Si 1939 fue un año glorioso para Hollywood, en nuestro país marcó la consolidación del cine nacional, en gran parte gracias a esta bella obra de Mario Soffici que nos adentra en una tierra colorada, celosa de los hombres que la habitan. Prisioneros de la tierra es un drama sobre los mensúes de los yerbatales misioneros que entrelaza la denuncia social de la explotación con una dimensión simbólica que sella el destino trágico de sus protagonistas.
La trama arranca con el reclutamiento de los peones rurales que, embarcados hacia el yerbatal, exhiben desde el inicio las injusticias que padecen. Entre ellos se encuentra el protagonista —interpretado por Ángel Magaña— víctima de los abusos del capataz Köhner, encarnado por Francisco Petrone. En ese mismo barco, el mensú descubre a su enamorada, Elisa Galvé, quien acompaña a su padre, Raúl de Lange, el médico encargado de atender a los trabajadores enfermos.
El médico es un extranjero a quien la lluvia lo atrapó en la tierra del litoral y por eso recurre a la bebida, en cuyo estado se revela la verdad brutal de su existencia. Aunque se jacta de tener el mejor bastón del mundo, vive como si ya no tuviera ningún apoyo, y aunque se dedica a salvar la vida, esta y la muerte se le hacen muy similares.

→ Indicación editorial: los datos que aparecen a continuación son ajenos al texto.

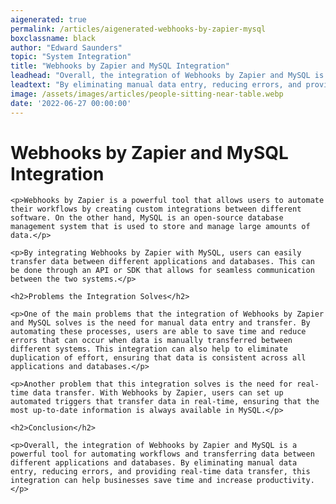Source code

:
 ```yaml
---
aigenerated: true
permalink: /articles/aigenerated-webhooks-by-zapier-mysql
boxclassname: black
author: "Edward Saunders"
topic: "System Integration"
title: "Webhooks by Zapier and MySQL Integration"
leadhead: "Overall, the integration of Webhooks by Zapier and MySQL is a powerful tool for automating workflows and transferring data between different applications and databases"
leadtext: "By eliminating manual data entry, reducing errors, and providing real-time data transfer, this integration can help businesses save time and increase productivity."
image: /assets/images/articles/people-sitting-near-table.webp
date: '2022-06-27 00:00:00'
---
```

<div class="arttext">	<h1>Webhooks by Zapier and MySQL Integration</h1>
	
	<p>Webhooks by Zapier is a powerful tool that allows users to automate their workflows by creating custom integrations between different software. On the other hand, MySQL is an open-source database management system that is used to store and manage large amounts of data.</p>

	<p>By integrating Webhooks by Zapier with MySQL, users can easily transfer data between different applications and databases. This can be done through an API or SDK that allows for seamless communication between the two systems.</p>

	<h2>Problems the Integration Solves</h2>

	<p>One of the main problems that the integration of Webhooks by Zapier and MySQL solves is the need for manual data entry and transfer. By automating these processes, users are able to save time and reduce errors that can occur when data is manually transferred between different systems. This integration can also help to eliminate duplication of effort, ensuring that data is consistent across all applications and databases.</p>

	<p>Another problem that this integration solves is the need for real-time data transfer. With Webhooks by Zapier, users can set up automated triggers that transfer data in real-time, ensuring that the most up-to-date information is always available in MySQL.</p>

	<h2>Conclusion</h2>

	<p>Overall, the integration of Webhooks by Zapier and MySQL is a powerful tool for automating workflows and transferring data between different applications and databases. By eliminating manual data entry, reducing errors, and providing real-time data transfer, this integration can help businesses save time and increase productivity. </p>

</div>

El capataz, por su parte, es un hombre que no sabe que amar es comprender y, por lo tanto, ni ama ni entiende a Chinita, ni tampoco a la tierra que pretende dominar a fuerza de machetazos. Cuando descubre que ella lo desprecia y que su corazón pertenece al mensú, inicia un camino de violencia que desemboca en una de las escenas más crudas de la película: una caminata a latigazos que hiela la sangre y, al mismo tiempo, genera fascinación.
De manera similar a como lo haría más tarde en Tres hombres del río (1943), Soffici convierte al paisaje en protagonista: la tierra no es un telón de fondo, sino el destino mismo de los personajes, la fuerza que los arrastra hacia la tragedia. En el final, aunque la película sea en blanco y negro, los personajes han sido tan marcados por el peso de la tierra que, mientras el mensú se aferra a ella, casi podemos dilucidar su tono rojizo.